# Stored data
Content starts
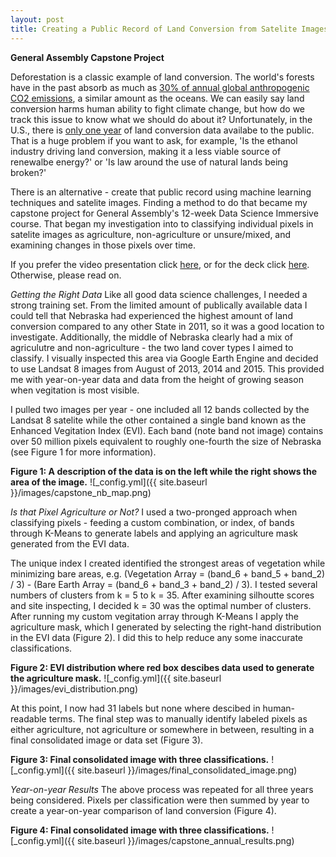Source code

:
```yaml
---
layout: post
title: Creating a Public Record of Land Conversion from Satelite Images
---
```


**General Assembly Capstone Project**


Deforestation is a classic example of land conversion. The world's forests have in the past absorb as much as [30% of annual global anthropogenic CO2 emissions](http://www.nature.com/news/carbon-sequestration-managing-forests-in-uncertain-times-1.14687), a similar amount as the oceans. We can easily say land conversion harms human ability to fight climate change, but how do we track this issue to know what we should do about it? Unfortunately, in the U.S., there is [only one year](https://www.nwf.org/News-and-Magazines/Media-Center/News-by-Topic/Wildlife/2013/9-18-13-USDA-Data-Grasslands-Forests-Being-Converted-to-Cropland-at-Alarming-Rates.aspx) of land conversion data availabe to the public. That is a huge problem if you want to ask, for example, 'Is the ethanol industry driving land conversion, making it a less viable source of renewalbe energy?' or 'Is law around the use of natural lands being broken?'

There is an alternative - create that public record using machine learning techniques and satelite images. Finding a method to do that became my capstone project for General Assembly's 12-week Data Science Immersive course. That began my investigation into to classifying individual pixels in satelite images as agriculture, non-agriculture or unsure/mixed, and examining changes in those pixels over time. 

If you prefer the video presentation click [here](https://youtu.be/vFg5IiQpe-o), or for the deck click [here](https://github.com/ByronAllen/Portfolio/blob/master/Filling%20the%20Land%20Conversion%20Gap%20(with%20video%20link).pdf). Otherwise, please read on. 

*Getting the Right Data*
Like all good data science challenges, I needed a strong training set. From the limited amount of publically available data I could tell that Nebraska had experienced the highest amount of land conversion compared to any other State in 2011, so it was a good location to investigate. Additionally, the middle of Nebraska clearly had a mix of agriculutre and non-agriculture - the two land cover types I aimed to classify. I visually inspected this area via Google Earth Engine and decided to use Landsat 8 images from August of 2013, 2014 and 2015. This provided me with year-on-year data and data from the height of growing season when vegitation is most visible.  

I pulled two images per year - one included all 12 bands collected by the Landsat 8 satelite while the other contained a single band known as the Enhanced Vegitation Index (EVI). Each band (note band not image) contains over 50 million pixels equivalent to roughly one-fourth the size of Nebraska (see Figure 1 for more information). 

**Figure 1: A description of the data is on the left while the right shows the area of the image.**
![_config.yml]({{ site.baseurl }}/images/capstone_nb_map.png) 

*Is that Pixel Agriculture or Not?*
I used a two-pronged approach when classifying pixels - feeding a custom combination, or index, of bands through K-Means to generate labels and applying an agriculture mask generated from the EVI data. 

The unique index I created identified the strongest areas of vegetation while minimizing bare areas, e.g. (Vegetation Array = (band_6 + band_5 + band_2) / 3) - (Bare Earth Array = (band_6 + band_3 + band_2) / 3). I tested several numbers of clusters from k = 5 to k = 35. After examining silhoutte scores and site inspecting, I decided k = 30 was the optimal number of clusters. After running my custom vegitation array through K-Means I apply the agriculture mask, which I generated by selecting the right-hand distribution in the EVI data (Figure 2). I did this to help reduce any some inaccurate classifications. 

**Figure 2: EVI distribution where red box descibes data used to generate the agriculture mask.**
![_config.yml]({{ site.baseurl }}/images/evi_distribution.png) 

At this point, I now had 31 labels but none where descibed in human-readable terms. The final step was to manually identify labeled pixels as either agriculture, not agriculture or somewhere in between, resulting in a final consolidated image or data set (Figure 3).

**Figure 3: Final consolidated image with three classifications.**
![_config.yml]({{ site.baseurl }}/images/final_consolidated_image.png) 

*Year-on-year Results*
The above process was repeated for all three years being considered. Pixels per classification were then summed by year to create a year-on-year comparison of land conversion (Figure 4). 

**Figure 4: Final consolidated image with three classifications.**
![_config.yml]({{ site.baseurl }}/images/capstone_annual_results.png)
Content ends
# Exercise prompt
Retype the data word for word, please, and keep the images out.

# Task answer
Source code

:
```yaml
---
layout: post
title: Creating a Public Record of Land Conversion from Satelite Images
---
```


**General Assembly Capstone Project**


Deforestation is a classic example of land conversion. The world's forests have in the past absorb as much as [30% of annual global anthropogenic CO2 emissions](http://www.nature.com/news/carbon-sequestration-managing-forests-in-uncertain-times-1.14687), a similar amount as the oceans. We can easily say land conversion harms human ability to fight climate change, but how do we track this issue to know what we should do about it? Unfortunately, in the U.S., there is [only one year](https://www.nwf.org/News-and-Magazines/Media-Center/News-by-Topic/Wildlife/2013/9-18-13-USDA-Data-Grasslands-Forests-Being-Converted-to-Cropland-at-Alarming-Rates.aspx) of land conversion data availabe to the public. That is a huge problem if you want to ask, for example, 'Is the ethanol industry driving land conversion, making it a less viable source of renewalbe energy?' or 'Is law around the use of natural lands being broken?'

There is an alternative - create that public record using machine learning techniques and satelite images. Finding a method to do that became my capstone project for General Assembly's 12-week Data Science Immersive course. That began my investigation into to classifying individual pixels in satelite images as agriculture, non-agriculture or unsure/mixed, and examining changes in those pixels over time. 

If you prefer the video presentation click [here](https://youtu.be/vFg5IiQpe-o), or for the deck click [here](https://github.com/ByronAllen/Portfolio/blob/master/Filling%20the%20Land%20Conversion%20Gap%20(with%20video%20link).pdf). Otherwise, please read on. 

*Getting the Right Data*
Like all good data science challenges, I needed a strong training set. From the limited amount of publically available data I could tell that Nebraska had experienced the highest amount of land conversion compared to any other State in 2011, so it was a good location to investigate. Additionally, the middle of Nebraska clearly had a mix of agriculutre and non-agriculture - the two land cover types I aimed to classify. I visually inspected this area via Google Earth Engine and decided to use Landsat 8 images from August of 2013, 2014 and 2015. This provided me with year-on-year data and data from the height of growing season when vegitation is most visible.  

I pulled two images per year - one included all 12 bands collected by the Landsat 8 satelite while the other contained a single band known as the Enhanced Vegitation Index (EVI). Each band (note band not image) contains over 50 million pixels equivalent to roughly one-fourth the size of Nebraska (see Figure 1 for more information). 

**Figure 1: A description of the data is on the left while the right shows the area of the image.**
![_config.yml]({{ site.baseurl }}/images/capstone_nb_map.png) 

*Is that Pixel Agriculture or Not?*
I used a two-pronged approach when classifying pixels - feeding a custom combination, or index, of bands through K-Means to generate labels and applying an agriculture mask generated from the EVI data. 

The unique index I created identified the strongest areas of vegetation while minimizing bare areas, e.g. (Vegetation Array = (band_6 + band_5 + band_2) / 3) - (Bare Earth Array = (band_6 + band_3 + band_2) / 3). I tested several numbers of clusters from k = 5 to k = 35. After examining silhoutte scores and site inspecting, I decided k = 30 was the optimal number of clusters. After running my custom vegitation array through K-Means I apply the agriculture mask, which I generated by selecting the right-hand distribution in the EVI data (Figure 2). I did this to help reduce any some inaccurate classifications. 

**Figure 2: EVI distribution where red box descibes data used to generate the agriculture mask.**
![_config.yml]({{ site.baseurl }}/images/evi_distribution.png) 

At this point, I now had 31 labels but none where descibed in human-readable terms. The final step was to manually identify labeled pixels as either agriculture, not agriculture or somewhere in between, resulting in a final consolidated image or data set (Figure 3).

**Figure 3: Final consolidated image with three classifications.**
![_config.yml]({{ site.baseurl }}/images/final_consolidated_image.png) 

*Year-on-year Results*
The above process was repeated for all three years being considered. Pixels per classification were then summed by year to create a year-on-year comparison of land conversion (Figure 4). 

**Figure 4: Final consolidated image with three classifications.**
![_config.yml]({{ site.baseurl }}/images/capstone_annual_results.png)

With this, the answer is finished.